はじめて部屋でラジオを聴いた日のこと

夜中に電話のベルで目覚めた、という経験が生まれてこのかたない。まだひとりでは眠れなかった幼い頃は、ベビーベッドから落っこちても全く目覚めなかったほど眠り深かった。自分の部屋を持って、携帯電話を持っても電話で目覚めることはない。機内モードにして眠るからだ。

 

目覚まし時計の電池って、何年くらいもつんだろう。私が6歳の頃から使っているプーさんの目覚まし時計はすぐに時刻がくるってしまう。それなのに、目を閉じて静かな部屋でじっとしていると今もたしかに針は動いている。高校生になってから電池を交換した覚えはない。あまり当てにならないので現在は機内モードにしたiphoneのアラーム機能を使っている。しかし私はなんだかおばけみたいな時計といまでも毎日眠っている。

 

自分の部屋を持ったばかりの小学生の頃、夜にひとりで部屋にいるとよく、まるで世界と今いる部屋が切り離されてしまったような感覚になった。テレビもパソコンも他の生き物もいない部屋だ。時計に目を向けない限り、時がすすんでいくという自覚を持たせられるものがない空間だったからそう思ったんだと思う。

 

何年生の時かは忘れたけれど、お誕生日に祖母からCDプレイヤーをもらった。CDを入れて、かちゃっと閉めるとCDがブーンと回り出す。カセットも再生できた。CDを聴いたところで、夜に訪れる孤独な空間は変わらなかった。音楽は再生されて進むけれど、それはあくまで録音した当時に閉じ込められた時間が何度も繰り返されるものであったからだ。

 

しかしある日、CDプレイヤーにラジオの機能があることを発見する。夜の孤独な空間に、CDに傾いていたつまみをラジオに切り替える。アンテナが立っていないから砂嵐みたいな音がしたけれど、アンテナを伸ばして適当にぐるぐるとしていると音楽が、人の声がした。この部屋も世界と一緒に時を過ごしているんだなと確認できた瞬間だった。ほっとしたけれど、ちょっとさみしいようながっかりしたような気分にもなった。
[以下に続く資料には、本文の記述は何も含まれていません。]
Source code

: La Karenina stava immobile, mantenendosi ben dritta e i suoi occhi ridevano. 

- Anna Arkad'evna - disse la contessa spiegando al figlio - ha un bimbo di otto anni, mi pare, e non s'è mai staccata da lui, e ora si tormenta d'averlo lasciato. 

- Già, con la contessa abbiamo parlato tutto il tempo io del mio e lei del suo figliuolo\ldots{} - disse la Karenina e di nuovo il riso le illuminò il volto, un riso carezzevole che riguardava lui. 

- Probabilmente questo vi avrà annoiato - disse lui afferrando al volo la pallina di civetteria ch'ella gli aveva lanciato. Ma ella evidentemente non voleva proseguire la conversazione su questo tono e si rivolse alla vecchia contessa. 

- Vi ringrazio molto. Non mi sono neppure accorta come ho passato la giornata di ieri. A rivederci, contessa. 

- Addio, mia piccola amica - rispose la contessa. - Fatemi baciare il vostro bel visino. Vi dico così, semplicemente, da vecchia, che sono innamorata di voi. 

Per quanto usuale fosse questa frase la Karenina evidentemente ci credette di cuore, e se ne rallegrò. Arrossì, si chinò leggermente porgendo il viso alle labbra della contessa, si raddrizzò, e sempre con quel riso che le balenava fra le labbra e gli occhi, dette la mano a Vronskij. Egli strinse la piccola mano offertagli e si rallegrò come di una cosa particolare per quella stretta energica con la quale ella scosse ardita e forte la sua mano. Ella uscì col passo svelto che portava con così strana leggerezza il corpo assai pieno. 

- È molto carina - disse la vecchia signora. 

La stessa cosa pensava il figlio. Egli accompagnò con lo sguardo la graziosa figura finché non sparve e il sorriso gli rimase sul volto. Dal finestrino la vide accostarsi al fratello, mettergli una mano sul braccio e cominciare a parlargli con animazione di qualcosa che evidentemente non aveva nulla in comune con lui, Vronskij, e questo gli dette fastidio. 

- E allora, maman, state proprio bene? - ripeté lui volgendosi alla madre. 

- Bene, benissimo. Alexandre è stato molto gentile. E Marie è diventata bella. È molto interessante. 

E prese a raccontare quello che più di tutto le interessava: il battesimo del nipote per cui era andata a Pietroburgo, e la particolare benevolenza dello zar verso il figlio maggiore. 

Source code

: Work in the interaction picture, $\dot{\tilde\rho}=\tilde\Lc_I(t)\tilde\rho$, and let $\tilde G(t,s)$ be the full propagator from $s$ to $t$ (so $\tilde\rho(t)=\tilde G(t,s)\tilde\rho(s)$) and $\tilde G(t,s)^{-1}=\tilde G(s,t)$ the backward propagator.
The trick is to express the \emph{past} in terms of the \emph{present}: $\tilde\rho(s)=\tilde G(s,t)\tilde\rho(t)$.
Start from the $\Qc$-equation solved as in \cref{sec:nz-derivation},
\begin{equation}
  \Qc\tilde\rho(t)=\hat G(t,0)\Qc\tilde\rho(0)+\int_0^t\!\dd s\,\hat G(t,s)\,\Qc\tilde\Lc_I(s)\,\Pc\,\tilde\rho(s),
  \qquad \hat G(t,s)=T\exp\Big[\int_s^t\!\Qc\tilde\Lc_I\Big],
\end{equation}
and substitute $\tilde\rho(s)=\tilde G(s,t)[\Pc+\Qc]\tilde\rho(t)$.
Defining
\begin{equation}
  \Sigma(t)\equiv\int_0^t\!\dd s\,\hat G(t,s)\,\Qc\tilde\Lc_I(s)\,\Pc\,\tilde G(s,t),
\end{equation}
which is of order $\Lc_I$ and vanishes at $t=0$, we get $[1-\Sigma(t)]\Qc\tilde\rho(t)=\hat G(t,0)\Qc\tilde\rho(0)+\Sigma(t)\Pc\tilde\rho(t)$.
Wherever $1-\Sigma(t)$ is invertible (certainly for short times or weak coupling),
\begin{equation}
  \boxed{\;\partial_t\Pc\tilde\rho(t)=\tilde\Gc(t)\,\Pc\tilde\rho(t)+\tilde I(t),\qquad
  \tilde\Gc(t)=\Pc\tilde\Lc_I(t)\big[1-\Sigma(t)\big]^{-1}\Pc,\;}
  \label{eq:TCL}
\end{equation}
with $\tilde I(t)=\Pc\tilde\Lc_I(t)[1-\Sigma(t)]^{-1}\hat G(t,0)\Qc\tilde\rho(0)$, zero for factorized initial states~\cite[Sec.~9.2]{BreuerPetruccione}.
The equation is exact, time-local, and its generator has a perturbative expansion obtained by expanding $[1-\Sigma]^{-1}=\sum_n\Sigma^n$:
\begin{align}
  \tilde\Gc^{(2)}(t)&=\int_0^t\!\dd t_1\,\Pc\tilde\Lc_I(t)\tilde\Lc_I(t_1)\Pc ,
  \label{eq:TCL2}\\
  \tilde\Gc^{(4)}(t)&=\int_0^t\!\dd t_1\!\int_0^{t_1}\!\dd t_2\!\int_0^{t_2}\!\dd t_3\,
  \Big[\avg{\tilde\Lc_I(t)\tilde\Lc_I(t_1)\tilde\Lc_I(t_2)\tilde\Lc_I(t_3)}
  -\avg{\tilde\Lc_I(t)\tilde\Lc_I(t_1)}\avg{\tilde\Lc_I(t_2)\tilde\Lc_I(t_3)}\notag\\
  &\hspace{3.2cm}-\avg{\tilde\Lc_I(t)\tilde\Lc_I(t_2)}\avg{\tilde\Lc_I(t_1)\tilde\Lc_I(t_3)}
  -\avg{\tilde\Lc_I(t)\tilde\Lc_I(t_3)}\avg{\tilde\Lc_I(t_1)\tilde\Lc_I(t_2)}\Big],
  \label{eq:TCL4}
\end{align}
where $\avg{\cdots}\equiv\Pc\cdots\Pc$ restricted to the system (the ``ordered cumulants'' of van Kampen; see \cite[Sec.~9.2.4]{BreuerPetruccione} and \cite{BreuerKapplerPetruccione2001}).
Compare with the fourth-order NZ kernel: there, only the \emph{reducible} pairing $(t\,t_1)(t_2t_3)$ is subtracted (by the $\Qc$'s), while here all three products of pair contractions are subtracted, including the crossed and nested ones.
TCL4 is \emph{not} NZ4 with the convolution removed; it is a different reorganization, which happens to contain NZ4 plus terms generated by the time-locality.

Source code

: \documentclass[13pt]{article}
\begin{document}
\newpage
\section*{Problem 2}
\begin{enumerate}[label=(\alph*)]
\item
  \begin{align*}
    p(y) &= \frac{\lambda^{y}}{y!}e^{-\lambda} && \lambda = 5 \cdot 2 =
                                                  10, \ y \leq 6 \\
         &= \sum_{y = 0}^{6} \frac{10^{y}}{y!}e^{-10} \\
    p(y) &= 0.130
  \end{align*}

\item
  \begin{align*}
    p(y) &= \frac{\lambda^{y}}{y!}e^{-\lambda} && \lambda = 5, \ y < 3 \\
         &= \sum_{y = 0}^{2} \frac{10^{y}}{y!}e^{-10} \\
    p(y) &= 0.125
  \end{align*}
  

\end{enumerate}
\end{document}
ちなみにラジオのアンテナは、回しすぎてある日根元から折れてしまった。だから図工の時間に使った金属のワイヤーで棒を作り、モールでしばってアンテナにした。しばらくするとCDも読み込んでくれなくなってしまったので、今は押し入れにいる。

 

現在の私の部屋には携帯電話はもちろん、テレビはないけれどパソコンはある。ラジオが聴ける機能の付いたICレコーダーやネットが使えるタブレット端末もある。ものの10年でこの変化だ。こうしてブログを書いたり人とコミュニケーションをとっていると、切り離されるどころか積極的に世界の時の過ごすさまに参加しているように思える。そういうことにさみしさやがっかりするといった感情も持たなくなった。

 

うっかりイヤホンをさしたまま眠ってしまうことはたびたびあるけれど、それでも未だに機内モードにして部屋の外とのネットワークを切って眠る習慣が続いている。その習慣があるからこそ、起きている時間に様々なことを見聞きして取り入れ、考え、過ごしていくことが楽しいんだと思う。

 

今夜もプーさんの目覚まし時計はおかしな時間を示したままマイペースに時を刻んでいる。